# Required work:
Leave out the pictures and copy every record exactly.

# Dataset:
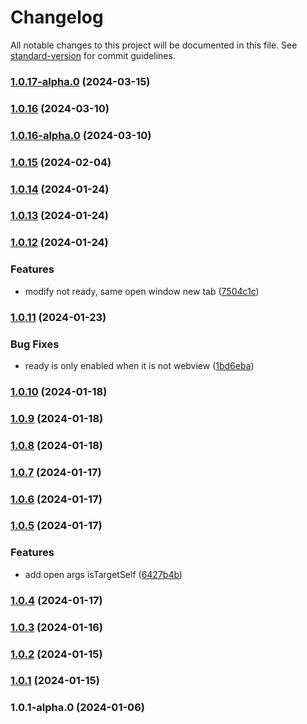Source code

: # Changelog

All notable changes to this project will be documented in this file. See [standard-version](https://github.com/conventional-changelog/standard-version) for commit guidelines.

### [1.0.17-alpha.0](https://github.com/imagine10255/bear-window-launcher/compare/v1.0.16...v1.0.17-alpha.0) (2024-03-15)

### [1.0.16](https://github.com/imagine10255/bear-window-launcher/compare/v1.0.16-alpha.0...v1.0.16) (2024-03-10)

### [1.0.16-alpha.0](https://github.com/imagine10255/bear-window-launcher/compare/v1.0.15...v1.0.16-alpha.0) (2024-03-10)

### [1.0.15](https://github.com/imagine10255/bear-window-launcher/compare/v1.0.14...v1.0.15) (2024-02-04)

### [1.0.14](https://github.com/imagine10255/bear-window-launcher/compare/v1.0.13...v1.0.14) (2024-01-24)

### [1.0.13](https://github.com/imagine10255/bear-window-launcher/compare/v1.0.12...v1.0.13) (2024-01-24)

### [1.0.12](https://github.com/imagine10255/bear-window-launcher/compare/v1.0.11...v1.0.12) (2024-01-24)


### Features

* modify not ready, same open window new tab ([7504c1c](https://github.com/imagine10255/bear-window-launcher/commit/7504c1c15facc0e21248bda4777d442158722889))

### [1.0.11](https://github.com/imagine10255/bear-window-launcher/compare/v1.0.10...v1.0.11) (2024-01-23)


### Bug Fixes

* ready is only enabled when it is not webview ([1bd6eba](https://github.com/imagine10255/bear-window-launcher/commit/1bd6ebaf752cff3703a7b39c7dd7366c8ab06901))

### [1.0.10](https://github.com/imagine10255/bear-window-launcher/compare/v1.0.9...v1.0.10) (2024-01-18)

### [1.0.9](https://github.com/imagine10255/bear-window-launcher/compare/v1.0.8...v1.0.9) (2024-01-18)

### [1.0.8](https://github.com/imagine10255/bear-window-launcher/compare/v1.0.7...v1.0.8) (2024-01-18)

### [1.0.7](https://github.com/imagine10255/bear-window-launcher/compare/v1.0.6...v1.0.7) (2024-01-17)

### [1.0.6](https://github.com/imagine10255/bear-window-launcher/compare/v1.0.5...v1.0.6) (2024-01-17)

### [1.0.5](https://github.com/imagine10255/bear-window-launcher/compare/v1.0.4...v1.0.5) (2024-01-17)


### Features

* add open args isTargetSelf ([6427b4b](https://github.com/imagine10255/bear-window-launcher/commit/6427b4be83b8c0d87d5ef29242809b4c7be2d550))

### [1.0.4](https://github.com/imagine10255/bear-window-launcher/compare/v1.0.3...v1.0.4) (2024-01-17)

### [1.0.3](https://github.com/imagine10255/bear-window-launcher/compare/v1.0.2...v1.0.3) (2024-01-16)

### [1.0.2](https://github.com/imagine10255/bear-window-launcher/compare/v1.0.1...v1.0.2) (2024-01-15)

### [1.0.1](https://github.com/imagine10255/bear-window-launcher/compare/v1.0.1-alpha.0...v1.0.1) (2024-01-15)

### 1.0.1-alpha.0 (2024-01-06)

# Answer to the exercise:
Source code

: # Changelog

All notable changes to this project will be documented in this file. See [standard-version](https://github.com/conventional-changelog/standard-version) for commit guidelines.

### [1.0.17-alpha.0](https://github.com/imagine10255/bear-window-launcher/compare/v1.0.16...v1.0.17-alpha.0) (2024-03-15)

### [1.0.16](https://github.com/imagine10255/bear-window-launcher/compare/v1.0.16-alpha.0...v1.0.16) (2024-03-10)

### [1.0.16-alpha.0](https://github.com/imagine10255/bear-window-launcher/compare/v1.0.15...v1.0.16-alpha.0) (2024-03-10)

### [1.0.15](https://github.com/imagine10255/bear-window-launcher/compare/v1.0.14...v1.0.15) (2024-02-04)

### [1.0.14](https://github.com/imagine10255/bear-window-launcher/compare/v1.0.13...v1.0.14) (2024-01-24)

### [1.0.13](https://github.com/imagine10255/bear-window-launcher/compare/v1.0.12...v1.0.13) (2024-01-24)

### [1.0.12](https://github.com/imagine10255/bear-window-launcher/compare/v1.0.11...v1.0.12) (2024-01-24)


### Features

* modify not ready, same open window new tab ([7504c1c](https://github.com/imagine10255/bear-window-launcher/commit/7504c1c15facc0e21248bda4777d442158722889))

### [1.0.11](https://github.com/imagine10255/bear-window-launcher/compare/v1.0.10...v1.0.11) (2024-01-23)


### Bug Fixes

* ready is only enabled when it is not webview ([1bd6eba](https://github.com/imagine10255/bear-window-launcher/commit/1bd6ebaf752cff3703a7b39c7dd7366c8ab06901))

### [1.0.10](https://github.com/imagine10255/bear-window-launcher/compare/v1.0.9...v1.0.10) (2024-01-18)

### [1.0.9](https://github.com/imagine10255/bear-window-launcher/compare/v1.0.8...v1.0.9) (2024-01-18)

### [1.0.8](https://github.com/imagine10255/bear-window-launcher/compare/v1.0.7...v1.0.8) (2024-01-18)

### [1.0.7](https://github.com/imagine10255/bear-window-launcher/compare/v1.0.6...v1.0.7) (2024-01-17)

### [1.0.6](https://github.com/imagine10255/bear-window-launcher/compare/v1.0.5...v1.0.6) (2024-01-17)

### [1.0.5](https://github.com/imagine10255/bear-window-launcher/compare/v1.0.4...v1.0.5) (2024-01-17)


### Features

* add open args isTargetSelf ([6427b4b](https://github.com/imagine10255/bear-window-launcher/commit/6427b4be83b8c0d87d5ef29242809b4c7be2d550))

### [1.0.4](https://github.com/imagine10255/bear-window-launcher/compare/v1.0.3...v1.0.4) (2024-01-17)

### [1.0.3](https://github.com/imagine10255/bear-window-launcher/compare/v1.0.2...v1.0.3) (2024-01-16)

### [1.0.2](https://github.com/imagine10255/bear-window-launcher/compare/v1.0.1...v1.0.2) (2024-01-15)

### [1.0.1](https://github.com/imagine10255/bear-window-launcher/compare/v1.0.1-alpha.0...v1.0.1) (2024-01-15)

### 1.0.1-alpha.0 (2024-01-06)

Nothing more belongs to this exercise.